### EXERCISE AIM
Among the entries below, one line contains "de identificação da" and another contains "no formato AAAA-MM.|". Transcribe those two lines and every line between them, exactly.

### Items from a data source

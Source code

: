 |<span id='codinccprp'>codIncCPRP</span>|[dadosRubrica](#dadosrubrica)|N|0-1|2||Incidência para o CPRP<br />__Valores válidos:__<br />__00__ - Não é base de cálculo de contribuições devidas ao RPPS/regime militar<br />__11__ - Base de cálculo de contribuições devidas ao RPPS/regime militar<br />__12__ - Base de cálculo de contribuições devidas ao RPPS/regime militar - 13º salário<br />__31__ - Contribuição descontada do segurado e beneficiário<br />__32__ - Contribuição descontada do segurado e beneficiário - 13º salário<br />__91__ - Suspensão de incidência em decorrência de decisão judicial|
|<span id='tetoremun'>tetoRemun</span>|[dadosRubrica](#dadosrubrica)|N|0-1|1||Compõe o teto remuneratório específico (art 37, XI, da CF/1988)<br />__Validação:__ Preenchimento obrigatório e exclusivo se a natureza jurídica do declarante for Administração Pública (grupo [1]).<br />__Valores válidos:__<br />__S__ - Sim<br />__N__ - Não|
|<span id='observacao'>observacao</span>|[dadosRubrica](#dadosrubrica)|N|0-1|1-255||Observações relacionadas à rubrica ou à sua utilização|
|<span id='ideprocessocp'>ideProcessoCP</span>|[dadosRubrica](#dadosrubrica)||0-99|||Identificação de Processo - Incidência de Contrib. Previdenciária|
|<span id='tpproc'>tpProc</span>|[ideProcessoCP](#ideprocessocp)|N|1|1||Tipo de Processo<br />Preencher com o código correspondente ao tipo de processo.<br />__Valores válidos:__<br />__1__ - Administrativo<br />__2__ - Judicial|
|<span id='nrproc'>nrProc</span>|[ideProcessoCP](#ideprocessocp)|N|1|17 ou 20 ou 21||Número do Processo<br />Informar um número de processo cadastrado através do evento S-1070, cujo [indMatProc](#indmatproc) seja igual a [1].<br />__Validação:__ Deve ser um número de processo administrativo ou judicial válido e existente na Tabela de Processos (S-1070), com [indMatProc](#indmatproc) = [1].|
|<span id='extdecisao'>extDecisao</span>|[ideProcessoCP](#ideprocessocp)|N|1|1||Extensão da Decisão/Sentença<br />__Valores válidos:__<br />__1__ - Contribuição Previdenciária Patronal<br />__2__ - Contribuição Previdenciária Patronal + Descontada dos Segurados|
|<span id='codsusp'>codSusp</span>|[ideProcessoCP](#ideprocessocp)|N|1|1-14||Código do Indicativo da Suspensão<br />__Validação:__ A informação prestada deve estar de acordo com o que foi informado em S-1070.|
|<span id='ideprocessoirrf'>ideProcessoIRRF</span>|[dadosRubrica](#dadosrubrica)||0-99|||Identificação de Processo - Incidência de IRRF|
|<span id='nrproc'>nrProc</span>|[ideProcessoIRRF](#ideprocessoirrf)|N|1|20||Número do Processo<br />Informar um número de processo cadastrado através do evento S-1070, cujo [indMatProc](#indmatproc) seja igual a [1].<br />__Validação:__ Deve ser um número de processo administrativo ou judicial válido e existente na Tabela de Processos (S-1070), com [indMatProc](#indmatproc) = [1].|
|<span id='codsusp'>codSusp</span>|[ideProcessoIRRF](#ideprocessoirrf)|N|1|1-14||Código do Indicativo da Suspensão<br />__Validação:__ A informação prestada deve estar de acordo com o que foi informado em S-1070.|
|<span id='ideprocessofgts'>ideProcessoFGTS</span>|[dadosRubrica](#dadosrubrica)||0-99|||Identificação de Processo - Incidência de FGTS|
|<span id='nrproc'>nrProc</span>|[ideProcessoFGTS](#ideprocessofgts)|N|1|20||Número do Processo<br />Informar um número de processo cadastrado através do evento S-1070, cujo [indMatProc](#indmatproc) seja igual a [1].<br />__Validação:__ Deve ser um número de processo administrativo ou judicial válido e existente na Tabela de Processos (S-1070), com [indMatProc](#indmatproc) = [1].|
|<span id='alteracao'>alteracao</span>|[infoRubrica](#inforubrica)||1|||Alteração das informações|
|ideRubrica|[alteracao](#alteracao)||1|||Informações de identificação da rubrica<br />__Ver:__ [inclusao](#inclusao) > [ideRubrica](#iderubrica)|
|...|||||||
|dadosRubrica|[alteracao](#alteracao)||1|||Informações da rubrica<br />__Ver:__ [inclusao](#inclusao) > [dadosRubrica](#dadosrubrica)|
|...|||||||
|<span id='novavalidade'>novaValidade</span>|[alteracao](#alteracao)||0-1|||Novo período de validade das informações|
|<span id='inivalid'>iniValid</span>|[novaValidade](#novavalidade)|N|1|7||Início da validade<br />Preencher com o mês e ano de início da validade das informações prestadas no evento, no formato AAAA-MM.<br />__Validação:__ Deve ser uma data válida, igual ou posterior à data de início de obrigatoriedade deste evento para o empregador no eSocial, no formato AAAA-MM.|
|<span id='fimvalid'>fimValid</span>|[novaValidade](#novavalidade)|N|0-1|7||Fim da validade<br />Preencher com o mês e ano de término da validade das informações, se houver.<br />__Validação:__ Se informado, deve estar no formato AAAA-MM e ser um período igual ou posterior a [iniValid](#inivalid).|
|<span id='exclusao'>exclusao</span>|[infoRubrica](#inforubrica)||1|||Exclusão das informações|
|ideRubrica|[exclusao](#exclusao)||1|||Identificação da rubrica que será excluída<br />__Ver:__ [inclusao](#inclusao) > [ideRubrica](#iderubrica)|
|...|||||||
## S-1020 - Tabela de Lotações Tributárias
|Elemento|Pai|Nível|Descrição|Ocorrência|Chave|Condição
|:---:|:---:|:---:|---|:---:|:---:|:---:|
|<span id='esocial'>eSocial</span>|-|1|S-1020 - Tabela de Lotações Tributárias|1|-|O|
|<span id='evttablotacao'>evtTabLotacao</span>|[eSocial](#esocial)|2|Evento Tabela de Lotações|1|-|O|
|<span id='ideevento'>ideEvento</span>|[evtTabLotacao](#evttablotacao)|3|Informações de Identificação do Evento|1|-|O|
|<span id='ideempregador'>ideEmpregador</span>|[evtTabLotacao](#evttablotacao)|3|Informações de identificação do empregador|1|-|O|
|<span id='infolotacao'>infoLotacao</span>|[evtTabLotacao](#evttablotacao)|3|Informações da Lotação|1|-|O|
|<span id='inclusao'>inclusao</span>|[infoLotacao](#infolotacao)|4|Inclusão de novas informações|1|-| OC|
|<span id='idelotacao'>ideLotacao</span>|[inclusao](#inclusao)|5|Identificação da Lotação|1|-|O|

==

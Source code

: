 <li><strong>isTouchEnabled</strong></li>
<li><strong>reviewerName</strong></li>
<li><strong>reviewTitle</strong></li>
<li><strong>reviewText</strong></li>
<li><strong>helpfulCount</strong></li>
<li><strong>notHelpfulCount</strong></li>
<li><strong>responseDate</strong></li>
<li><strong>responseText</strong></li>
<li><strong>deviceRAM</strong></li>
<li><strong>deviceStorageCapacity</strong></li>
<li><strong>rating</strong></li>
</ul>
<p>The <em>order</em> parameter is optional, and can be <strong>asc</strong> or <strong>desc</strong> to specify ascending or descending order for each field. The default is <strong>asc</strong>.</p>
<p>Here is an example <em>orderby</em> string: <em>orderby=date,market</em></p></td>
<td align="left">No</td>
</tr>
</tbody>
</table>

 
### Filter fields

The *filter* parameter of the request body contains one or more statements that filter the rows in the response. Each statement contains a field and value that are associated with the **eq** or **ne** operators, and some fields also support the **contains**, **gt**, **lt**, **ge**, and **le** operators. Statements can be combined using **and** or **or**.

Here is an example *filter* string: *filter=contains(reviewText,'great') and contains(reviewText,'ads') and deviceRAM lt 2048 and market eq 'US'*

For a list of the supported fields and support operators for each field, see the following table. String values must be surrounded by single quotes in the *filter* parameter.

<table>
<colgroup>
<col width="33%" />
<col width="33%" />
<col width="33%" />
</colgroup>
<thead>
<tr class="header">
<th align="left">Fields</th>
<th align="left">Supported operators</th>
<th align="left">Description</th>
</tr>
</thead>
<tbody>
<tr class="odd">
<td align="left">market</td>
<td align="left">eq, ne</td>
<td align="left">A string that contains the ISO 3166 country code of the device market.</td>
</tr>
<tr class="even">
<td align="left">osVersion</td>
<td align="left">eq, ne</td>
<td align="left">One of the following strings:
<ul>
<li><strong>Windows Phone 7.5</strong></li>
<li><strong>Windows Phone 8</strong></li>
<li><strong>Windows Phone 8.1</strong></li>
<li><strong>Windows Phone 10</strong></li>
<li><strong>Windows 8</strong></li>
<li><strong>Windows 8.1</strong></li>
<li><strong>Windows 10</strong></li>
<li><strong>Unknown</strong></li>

### RESPONSE AREA
|ideRubrica|[alteracao](#alteracao)||1|||Informações de identificação da rubrica<br />__Ver:__ [inclusao](#inclusao) > [ideRubrica](#iderubrica)|
|...|||||||
|dadosRubrica|[alteracao](#alteracao)||1|||Informações da rubrica<br />__Ver:__ [inclusao](#inclusao) > [dadosRubrica](#dadosrubrica)|
|...|||||||
|<span id='novavalidade'>novaValidade</span>|[alteracao](#alteracao)||0-1|||Novo período de validade das informações|
|<span id='inivalid'>iniValid</span>|[novaValidade](#novavalidade)|N|1|7||Início da validade<br />Preencher com o mês e ano de início da validade das informações prestadas no evento, no formato AAAA-MM.<br />__Validação:__ Deve ser uma data válida, igual ou posterior à data de início de obrigatoriedade deste evento para o empregador no eSocial, no formato AAAA-MM.|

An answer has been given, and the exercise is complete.